Dukel had spent the past days researching the Star Gods.

All evidence pointed to the legendary Dragon of Mars being a fragment of the Void Dragon, one of the dreaded C'tan.

Out of respect for the Emperor's ancient battles and the dangers posed by the Star Gods, he proceeded with caution.

At the same time, he awaited the arrival of the Mechanicum's investigation team, dispatched by the Martian Dragon Guardian Order.

The Fabricator General had taken his own life, unwilling to face judgment for his failures. Even the hidden lords of Mars could not ignore such a catastrophic event. Dukel intended to use this as an opportunity to uncover more secrets about the Dragon of Mars.

"Why hasn't the investigation team arrived yet?" Dukel set down the parchment reports and turned to Efilar. "How much longer can we remain on Mars?"

They had been on Mars for a full Terran week, yet there was still no sign of the Guardian Order's investigators. While the Imperium's bureaucracy was notoriously slow, this matter involved a Primarch and the former Fabricator General. Someone should have responded by now.

The delay unsettled him.

Efilar replied calmly, "My lord, we can remain on Mars for only one more day. The day after tomorrow marks your official ascension as the Supreme Warmaster. We must return to Terra ahead of time to make final preparations."

Dukel nodded.

His schedule had already been set. Deviating from it was not an option.

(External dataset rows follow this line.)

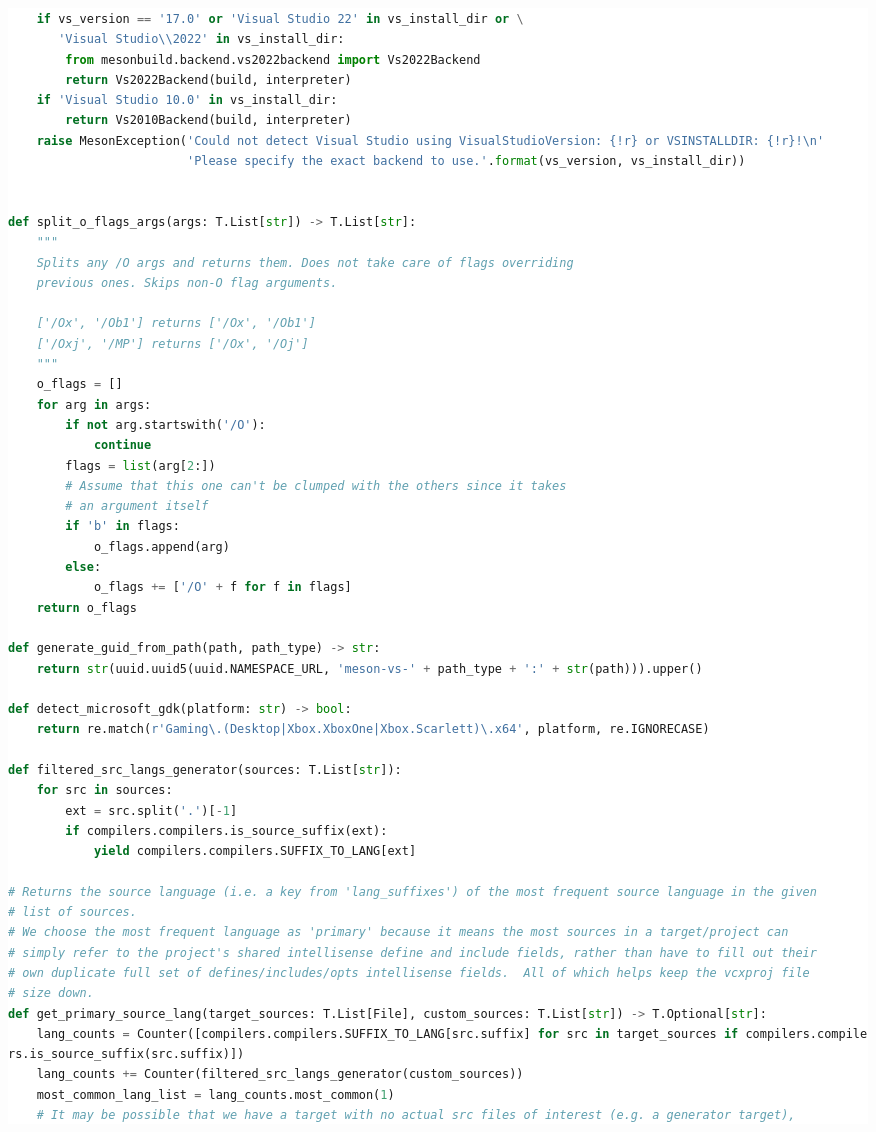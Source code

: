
 ```python
    if vs_version == '17.0' or 'Visual Studio 22' in vs_install_dir or \
       'Visual Studio\\2022' in vs_install_dir:
        from mesonbuild.backend.vs2022backend import Vs2022Backend
        return Vs2022Backend(build, interpreter)
    if 'Visual Studio 10.0' in vs_install_dir:
        return Vs2010Backend(build, interpreter)
    raise MesonException('Could not detect Visual Studio using VisualStudioVersion: {!r} or VSINSTALLDIR: {!r}!\n'
                         'Please specify the exact backend to use.'.format(vs_version, vs_install_dir))


def split_o_flags_args(args: T.List[str]) -> T.List[str]:
    """
    Splits any /O args and returns them. Does not take care of flags overriding
    previous ones. Skips non-O flag arguments.

    ['/Ox', '/Ob1'] returns ['/Ox', '/Ob1']
    ['/Oxj', '/MP'] returns ['/Ox', '/Oj']
    """
    o_flags = []
    for arg in args:
        if not arg.startswith('/O'):
            continue
        flags = list(arg[2:])
        # Assume that this one can't be clumped with the others since it takes
        # an argument itself
        if 'b' in flags:
            o_flags.append(arg)
        else:
            o_flags += ['/O' + f for f in flags]
    return o_flags

def generate_guid_from_path(path, path_type) -> str:
    return str(uuid.uuid5(uuid.NAMESPACE_URL, 'meson-vs-' + path_type + ':' + str(path))).upper()

def detect_microsoft_gdk(platform: str) -> bool:
    return re.match(r'Gaming\.(Desktop|Xbox.XboxOne|Xbox.Scarlett)\.x64', platform, re.IGNORECASE)

def filtered_src_langs_generator(sources: T.List[str]):
    for src in sources:
        ext = src.split('.')[-1]
        if compilers.compilers.is_source_suffix(ext):
            yield compilers.compilers.SUFFIX_TO_LANG[ext]

# Returns the source language (i.e. a key from 'lang_suffixes') of the most frequent source language in the given
# list of sources.
# We choose the most frequent language as 'primary' because it means the most sources in a target/project can
# simply refer to the project's shared intellisense define and include fields, rather than have to fill out their
# own duplicate full set of defines/includes/opts intellisense fields.  All of which helps keep the vcxproj file
# size down.
def get_primary_source_lang(target_sources: T.List[File], custom_sources: T.List[str]) -> T.Optional[str]:
    lang_counts = Counter([compilers.compilers.SUFFIX_TO_LANG[src.suffix] for src in target_sources if compilers.compilers.is_source_suffix(src.suffix)])
    lang_counts += Counter(filtered_src_langs_generator(custom_sources))
    most_common_lang_list = lang_counts.most_common(1)
    # It may be possible that we have a target with no actual src files of interest (e.g. a generator target),
```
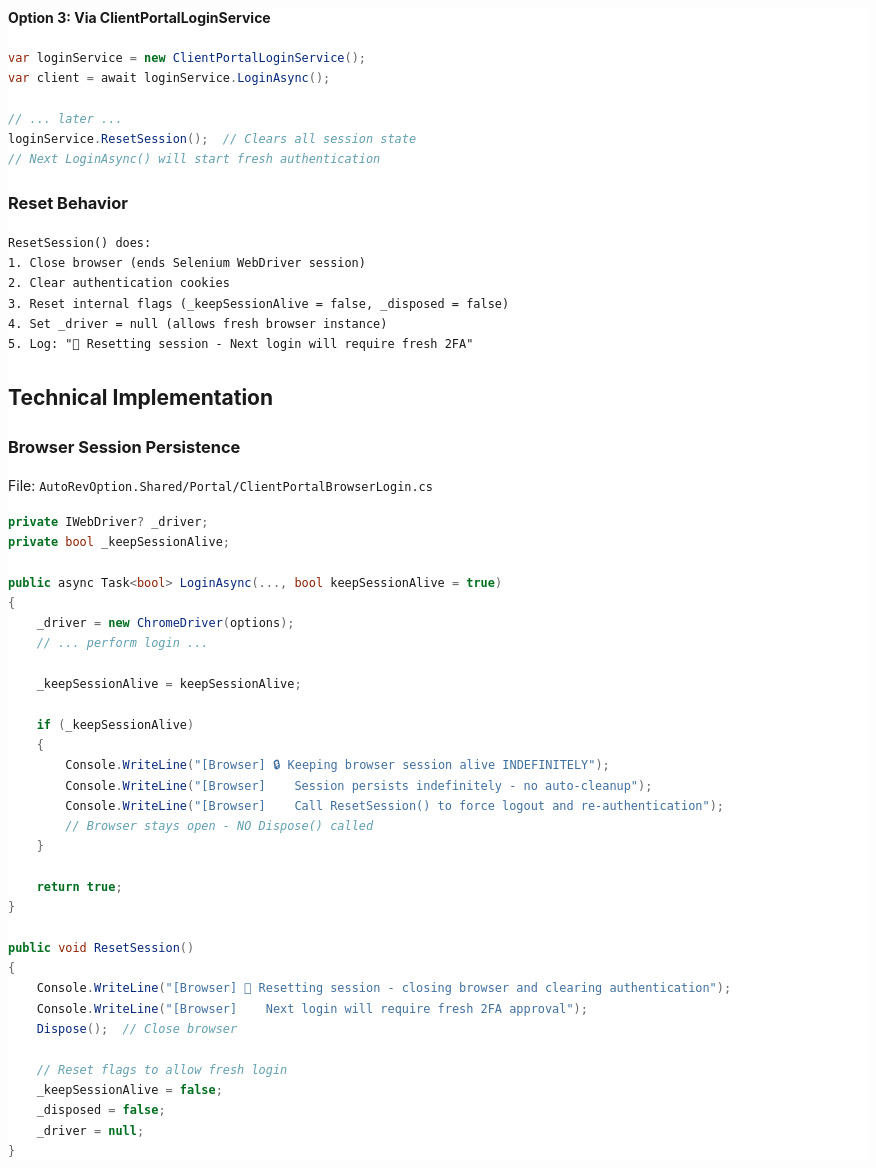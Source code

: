 #### Option 3: Via ClientPortalLoginService

```csharp
var loginService = new ClientPortalLoginService();
var client = await loginService.LoginAsync();

// ... later ...
loginService.ResetSession();  // Clears all session state
// Next LoginAsync() will start fresh authentication
```

### Reset Behavior

```
ResetSession() does:
1. Close browser (ends Selenium WebDriver session)
2. Clear authentication cookies
3. Reset internal flags (_keepSessionAlive = false, _disposed = false)
4. Set _driver = null (allows fresh browser instance)
5. Log: "🔄 Resetting session - Next login will require fresh 2FA"
```

## Technical Implementation

### Browser Session Persistence

File: `AutoRevOption.Shared/Portal/ClientPortalBrowserLogin.cs`

```csharp
private IWebDriver? _driver;
private bool _keepSessionAlive;

public async Task<bool> LoginAsync(..., bool keepSessionAlive = true)
{
    _driver = new ChromeDriver(options);
    // ... perform login ...

    _keepSessionAlive = keepSessionAlive;

    if (_keepSessionAlive)
    {
        Console.WriteLine("[Browser] 🔒 Keeping browser session alive INDEFINITELY");
        Console.WriteLine("[Browser]    Session persists indefinitely - no auto-cleanup");
        Console.WriteLine("[Browser]    Call ResetSession() to force logout and re-authentication");
        // Browser stays open - NO Dispose() called
    }

    return true;
}

public void ResetSession()
{
    Console.WriteLine("[Browser] 🔄 Resetting session - closing browser and clearing authentication");
    Console.WriteLine("[Browser]    Next login will require fresh 2FA approval");
    Dispose();  // Close browser

    // Reset flags to allow fresh login
    _keepSessionAlive = false;
    _disposed = false;
    _driver = null;
}
```
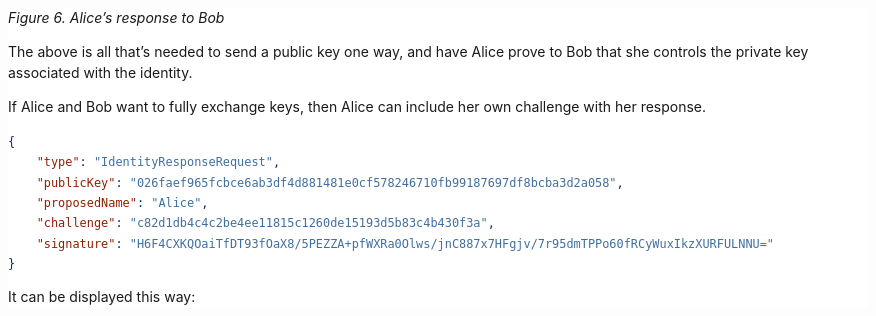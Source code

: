*Figure 6. Alice’s response to Bob*

The above is all that’s needed to send a public key one way, and have Alice prove to Bob that she controls the private key associated with the identity.

If Alice and Bob want to fully exchange keys, then Alice can include her own challenge with her response.

```JSON
{
	"type": "IdentityResponseRequest",
	"publicKey": "026faef965fcbce6ab3df4d881481e0cf578246710fb99187697df8bcba3d2a058",
	"proposedName": "Alice",
	"challenge": "c82d1db4c4c2be4ee11815c1260de15193d5b83c4b430f3a",
	"signature": "H6F4CXKQOaiTfDT93fOaX8/5PEZZA+pfWXRa0Olws/jnC887x7HFgjv/7r95dmTPPo60fRCyWuxIkzXURFULNNU="
}
```

It can be displayed this way:
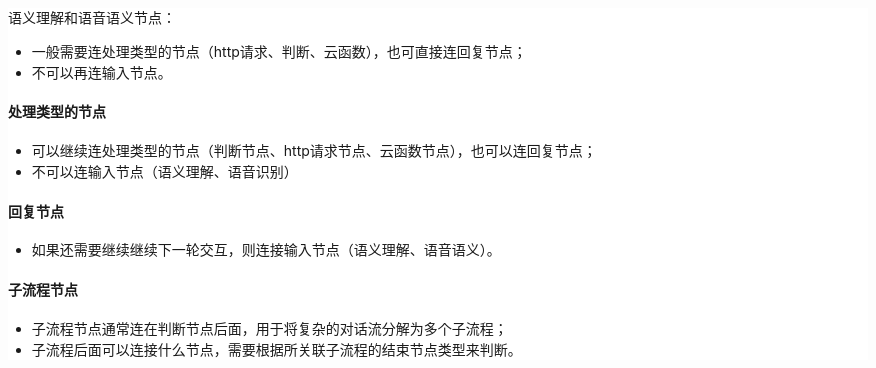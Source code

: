 语义理解和语音语义节点：

- 一般需要连处理类型的节点（http请求、判断、云函数），也可直接连回复节点；
- 不可以再连输入节点。

#### 处理类型的节点

- 可以继续连处理类型的节点（判断节点、http请求节点、云函数节点），也可以连回复节点；
- 不可以连输入节点（语义理解、语音识别）

#### 回复节点

- 如果还需要继续继续下一轮交互，则连接输入节点（语义理解、语音语义）。

#### 子流程节点

- 子流程节点通常连在判断节点后面，用于将复杂的对话流分解为多个子流程；
- 子流程后面可以连接什么节点，需要根据所关联子流程的结束节点类型来判断。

"We wait another half-day," he decided. "If the investigation team still does not arrive, we will seek them out ourselves."

Storming the Midnight Maze—the prison of the Dragon of Mars—without consulting the Guardian Order was risky. But Dukel had no intention of leaving this final, lurking threat unchecked. He needed to secure Mars before his departure.

Just as these thoughts solidified in his mind—

Boom!

A violent tremor erupted from beneath the surface of Mars. The world shuddered under the force of the sudden energy surge. The very planet seemed to quake as an immense force rippled through its crust.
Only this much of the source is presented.